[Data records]
----

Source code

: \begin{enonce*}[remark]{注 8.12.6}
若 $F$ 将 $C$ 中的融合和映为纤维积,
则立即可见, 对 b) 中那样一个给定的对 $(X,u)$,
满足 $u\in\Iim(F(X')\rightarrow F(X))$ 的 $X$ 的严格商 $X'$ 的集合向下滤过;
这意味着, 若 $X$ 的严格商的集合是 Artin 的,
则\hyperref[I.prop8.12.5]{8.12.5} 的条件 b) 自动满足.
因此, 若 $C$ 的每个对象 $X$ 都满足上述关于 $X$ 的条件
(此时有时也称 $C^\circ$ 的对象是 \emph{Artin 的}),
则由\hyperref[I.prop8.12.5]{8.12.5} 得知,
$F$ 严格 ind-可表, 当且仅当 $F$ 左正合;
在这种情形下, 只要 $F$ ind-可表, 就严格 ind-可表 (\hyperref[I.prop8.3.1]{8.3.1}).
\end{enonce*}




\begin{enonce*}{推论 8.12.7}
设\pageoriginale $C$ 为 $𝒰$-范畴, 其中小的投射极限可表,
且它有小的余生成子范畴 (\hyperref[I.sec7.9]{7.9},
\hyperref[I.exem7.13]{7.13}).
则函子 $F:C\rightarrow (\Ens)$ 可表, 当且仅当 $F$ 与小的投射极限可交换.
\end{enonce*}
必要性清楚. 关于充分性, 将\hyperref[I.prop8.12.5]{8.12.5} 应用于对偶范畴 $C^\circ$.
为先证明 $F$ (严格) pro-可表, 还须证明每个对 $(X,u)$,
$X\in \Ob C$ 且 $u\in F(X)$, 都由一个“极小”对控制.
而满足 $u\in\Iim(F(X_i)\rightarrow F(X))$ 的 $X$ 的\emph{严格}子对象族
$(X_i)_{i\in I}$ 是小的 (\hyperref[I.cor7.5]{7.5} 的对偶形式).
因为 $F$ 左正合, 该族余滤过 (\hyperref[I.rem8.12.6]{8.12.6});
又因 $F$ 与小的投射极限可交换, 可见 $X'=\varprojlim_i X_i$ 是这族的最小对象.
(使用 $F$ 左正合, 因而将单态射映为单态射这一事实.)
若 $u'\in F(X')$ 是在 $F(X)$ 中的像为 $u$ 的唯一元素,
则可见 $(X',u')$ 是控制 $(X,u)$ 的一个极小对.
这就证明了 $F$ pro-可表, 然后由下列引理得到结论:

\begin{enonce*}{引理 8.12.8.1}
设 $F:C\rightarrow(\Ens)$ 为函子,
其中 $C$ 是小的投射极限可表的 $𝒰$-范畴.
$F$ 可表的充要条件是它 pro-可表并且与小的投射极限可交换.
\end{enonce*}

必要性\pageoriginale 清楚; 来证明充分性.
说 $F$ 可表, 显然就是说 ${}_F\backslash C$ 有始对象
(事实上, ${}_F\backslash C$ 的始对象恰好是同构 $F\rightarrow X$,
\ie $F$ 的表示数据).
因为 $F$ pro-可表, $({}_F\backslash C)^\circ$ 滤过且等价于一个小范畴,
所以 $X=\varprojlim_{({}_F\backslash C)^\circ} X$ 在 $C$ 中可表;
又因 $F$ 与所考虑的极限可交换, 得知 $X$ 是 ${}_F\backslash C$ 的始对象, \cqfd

----

:: Task statement ::
Return exactly the lines from the line holding "若 $u'\in F(X')$" to the last line of the data, with both of those lines included and nothing added.

:: Task response ::
若 $u'\in F(X')$ 是在 $F(X)$ 中的像为 $u$ 的唯一元素,
则可见 $(X',u')$ 是控制 $(X,u)$ 的一个极小对.
这就证明了 $F$ pro-可表, 然后由下列引理得到结论:

\begin{enonce*}{引理 8.12.8.1}
设 $F:C\rightarrow(\Ens)$ 为函子,
其中 $C$ 是小的投射极限可表的 $𝒰$-范畴.
$F$ 可表的充要条件是它 pro-可表并且与小的投射极限可交换.
\end{enonce*}

必要性\pageoriginale 清楚; 来证明充分性.
说 $F$ 可表, 显然就是说 ${}_F\backslash C$ 有始对象
(事实上, ${}_F\backslash C$ 的始对象恰好是同构 $F\rightarrow X$,
\ie $F$ 的表示数据).
因为 $F$ pro-可表, $({}_F\backslash C)^\circ$ 滤过且等价于一个小范畴,
所以 $X=\varprojlim_{({}_F\backslash C)^\circ} X$ 在 $C$ 中可表;
又因 $F$ 与所考虑的极限可交换, 得知 $X$ 是 ${}_F\backslash C$ 的始对象, \cqfd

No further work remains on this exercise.